Additional factors that impact the development and/or grade of hypertension while using anti-VEGF therapy include a previous history of hypertension, the concurrent use of more than one anti-VEGF medication, as well as tumor type. It repeatedly has been reported that patients with mRCC treated with anti-angiogenic therapies have higher rates of hypertension than those patients with other tumor types, such as carcinomas of non-small cell lung, hepatocellular, and breast, due to frequent previous nephrectomy and baseline renal insufficiency. However, in a meta-analysis by Wu, et al, the risk of hypertension was similar in those patients treated for mRCC and those being treated for other malignancies [22]. The incidence of hypertension increases with the use of two anti-angiogenic medications concurrently. The combination of bevacizumab and sunitinib and that of bevacizumab and sorafenib in advanced solid tumors, including mRCC, resulted in rates of 92% and 67%, respectively [23, 24]. The first cycle of therapy with an anti-VEGF medication is usually when the majority of blood pressure elevations occur, including in those patients without a history of pre-existing cardiovascular disease [25].

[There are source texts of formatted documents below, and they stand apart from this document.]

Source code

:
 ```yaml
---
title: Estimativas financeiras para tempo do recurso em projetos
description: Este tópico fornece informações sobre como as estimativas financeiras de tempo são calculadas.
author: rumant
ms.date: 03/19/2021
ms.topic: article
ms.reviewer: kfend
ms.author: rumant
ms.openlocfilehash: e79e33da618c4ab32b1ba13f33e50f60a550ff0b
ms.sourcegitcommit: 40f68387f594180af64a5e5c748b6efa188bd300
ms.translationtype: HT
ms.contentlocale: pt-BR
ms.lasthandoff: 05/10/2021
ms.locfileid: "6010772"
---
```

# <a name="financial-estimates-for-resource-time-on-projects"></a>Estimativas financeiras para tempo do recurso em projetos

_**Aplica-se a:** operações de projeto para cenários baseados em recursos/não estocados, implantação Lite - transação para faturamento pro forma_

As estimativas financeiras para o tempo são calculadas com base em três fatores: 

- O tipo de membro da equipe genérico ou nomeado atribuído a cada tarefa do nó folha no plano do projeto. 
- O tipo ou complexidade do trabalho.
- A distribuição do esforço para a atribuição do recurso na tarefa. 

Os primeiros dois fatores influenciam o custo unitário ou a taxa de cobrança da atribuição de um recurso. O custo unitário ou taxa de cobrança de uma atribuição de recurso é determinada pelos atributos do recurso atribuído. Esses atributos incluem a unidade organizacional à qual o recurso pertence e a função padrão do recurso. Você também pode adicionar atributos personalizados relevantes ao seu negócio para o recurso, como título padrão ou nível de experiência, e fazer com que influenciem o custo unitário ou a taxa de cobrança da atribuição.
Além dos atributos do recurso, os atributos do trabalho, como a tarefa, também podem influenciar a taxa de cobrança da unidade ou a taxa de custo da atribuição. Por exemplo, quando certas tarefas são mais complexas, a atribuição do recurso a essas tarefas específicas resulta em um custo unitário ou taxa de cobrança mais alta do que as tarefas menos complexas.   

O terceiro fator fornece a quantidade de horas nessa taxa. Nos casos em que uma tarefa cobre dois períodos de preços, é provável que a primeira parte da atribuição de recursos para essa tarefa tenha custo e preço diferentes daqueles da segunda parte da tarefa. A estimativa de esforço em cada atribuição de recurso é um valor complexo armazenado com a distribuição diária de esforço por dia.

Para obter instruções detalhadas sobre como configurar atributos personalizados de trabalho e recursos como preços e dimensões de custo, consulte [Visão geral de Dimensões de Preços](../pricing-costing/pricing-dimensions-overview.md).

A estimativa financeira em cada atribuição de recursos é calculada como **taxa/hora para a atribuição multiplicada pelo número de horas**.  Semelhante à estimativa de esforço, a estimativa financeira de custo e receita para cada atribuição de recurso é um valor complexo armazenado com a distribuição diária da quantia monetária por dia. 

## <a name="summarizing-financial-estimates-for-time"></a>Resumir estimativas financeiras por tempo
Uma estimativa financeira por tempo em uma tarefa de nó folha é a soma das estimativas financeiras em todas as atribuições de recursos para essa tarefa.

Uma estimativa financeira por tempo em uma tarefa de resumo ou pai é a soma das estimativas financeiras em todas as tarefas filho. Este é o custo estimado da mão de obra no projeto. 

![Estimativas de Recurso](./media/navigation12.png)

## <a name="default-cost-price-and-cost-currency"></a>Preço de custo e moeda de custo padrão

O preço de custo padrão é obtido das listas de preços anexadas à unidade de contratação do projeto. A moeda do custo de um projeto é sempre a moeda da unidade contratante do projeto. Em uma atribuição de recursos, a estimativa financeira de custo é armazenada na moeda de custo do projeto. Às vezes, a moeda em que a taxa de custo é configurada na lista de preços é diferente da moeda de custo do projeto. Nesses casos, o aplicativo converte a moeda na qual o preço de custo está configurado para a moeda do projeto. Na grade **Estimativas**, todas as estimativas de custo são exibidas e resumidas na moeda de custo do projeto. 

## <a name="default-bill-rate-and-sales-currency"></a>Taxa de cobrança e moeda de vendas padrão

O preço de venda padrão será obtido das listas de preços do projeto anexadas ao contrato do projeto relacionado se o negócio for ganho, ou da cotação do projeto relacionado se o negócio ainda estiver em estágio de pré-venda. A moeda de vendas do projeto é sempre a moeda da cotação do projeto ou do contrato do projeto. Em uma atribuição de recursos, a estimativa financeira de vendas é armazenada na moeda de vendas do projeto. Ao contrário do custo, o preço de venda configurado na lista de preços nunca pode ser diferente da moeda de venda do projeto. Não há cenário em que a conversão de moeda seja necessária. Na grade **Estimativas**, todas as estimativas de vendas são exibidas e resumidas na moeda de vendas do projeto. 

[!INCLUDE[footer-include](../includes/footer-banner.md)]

Possible Mechanisms of Hypertension

Inhibition/downregulation of nitric oxide

VEGF is known to stimulate ECs to release NO (nitric oxide) via the upregulation of eNOS (endothelial nitric oxide synthase), as well as prostacyclin (PGI2), resulting in vasodilation, through the activation of the mitogen-activated protein kinase (MAPK) and phosphatidylinositol 3-kinase (PI3K) downstream pathways [4, 9, 2629]. This effect of VEGF has been shown to be mediated predominantly through VEGFR-2 (KDR) receptor binding and signaling [5, 30].

This role of VEGF in blood pressure control has been demonstrated in both pre-clinical and clinical studies, in which the infusion of VEGF has been shown to result a drop in blood pressure [30, 31]. The VIVA (VEGF in Ischemia for Vascular Angiogenesis) trial infused recombinant human VEGF, both intravenously and intra-coronary, producing dose-dependent drops in blood pressure, of up to 22% [31]. The antagonism of VEGF by anti-angiogenic therapies is, therefore, considered one of the major contributors to the development of hypertension, through vasoconstriction as a result of decreased NO.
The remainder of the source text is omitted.